### Task item:
Needed from the data below: all lines that contain the word "language".

### Information shown:
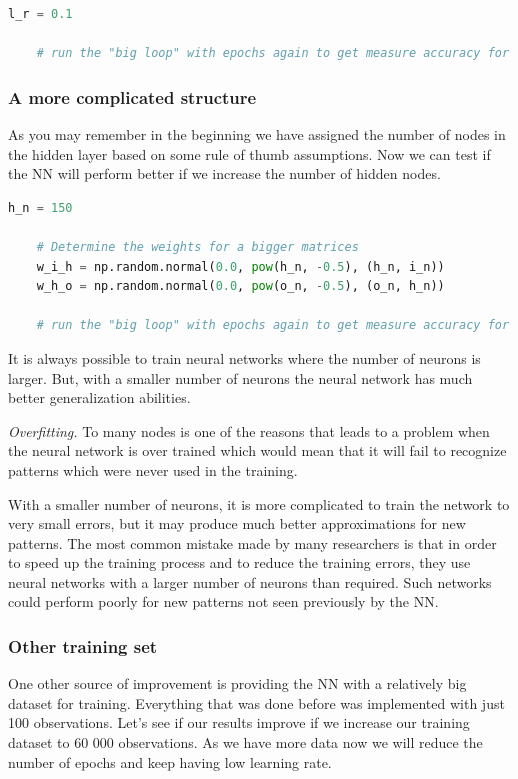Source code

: \begin{lstlisting}[language=Python]   
    l_r = 0.1

    # run the "big loop" with epochs again to get measure accuracy for new settings.
\end{lstlisting}

\subsubsection{A more complicated structure}

As you may remember in the beginning we have assigned the number of nodes in the hidden layer based on some rule of thumb assumptions. Now we can test if the NN will perform better if we increase the number of hidden nodes.

\begin{lstlisting}[language=Python]   
    h_n = 150
    
    # Determine the weights for a bigger matrices
    w_i_h = np.random.normal(0.0, pow(h_n, -0.5), (h_n, i_n))
    w_h_o = np.random.normal(0.0, pow(o_n, -0.5), (o_n, h_n))
    
    # run the "big loop" with epochs again to get measure accuracy for new settings.
\end{lstlisting}

It is always possible to train neural networks where the number of neurons is larger. But, with a smaller number of neurons the neural network has much better generalization abilities. 

\textit{Overfitting.} To many nodes is one of the reasons that leads to a problem when the neural network is over trained which would mean that it will fail to recognize patterns which were never used in the training.

With a smaller number of neurons, it is more complicated to train the network to very small errors, but it may produce much better approximations for new patterns. The most common mistake made by many researchers is that in order to speed up the training process and to reduce the training errors, they use neural networks with a larger number of neurons than required. Such networks could perform poorly for new patterns not seen previously by the NN.

\subsubsection{Other training set}

One other source of improvement is providing the NN with a relatively big dataset for training. Everything that was done before was implemented with just 100 observations. Let's see if our results improve if we increase our training dataset to 60 000 observations. As we have more data now we will reduce the number of epochs and keep having low learning rate.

### Response box:
: \begin{lstlisting}[language=Python]   
\begin{lstlisting}[language=Python]   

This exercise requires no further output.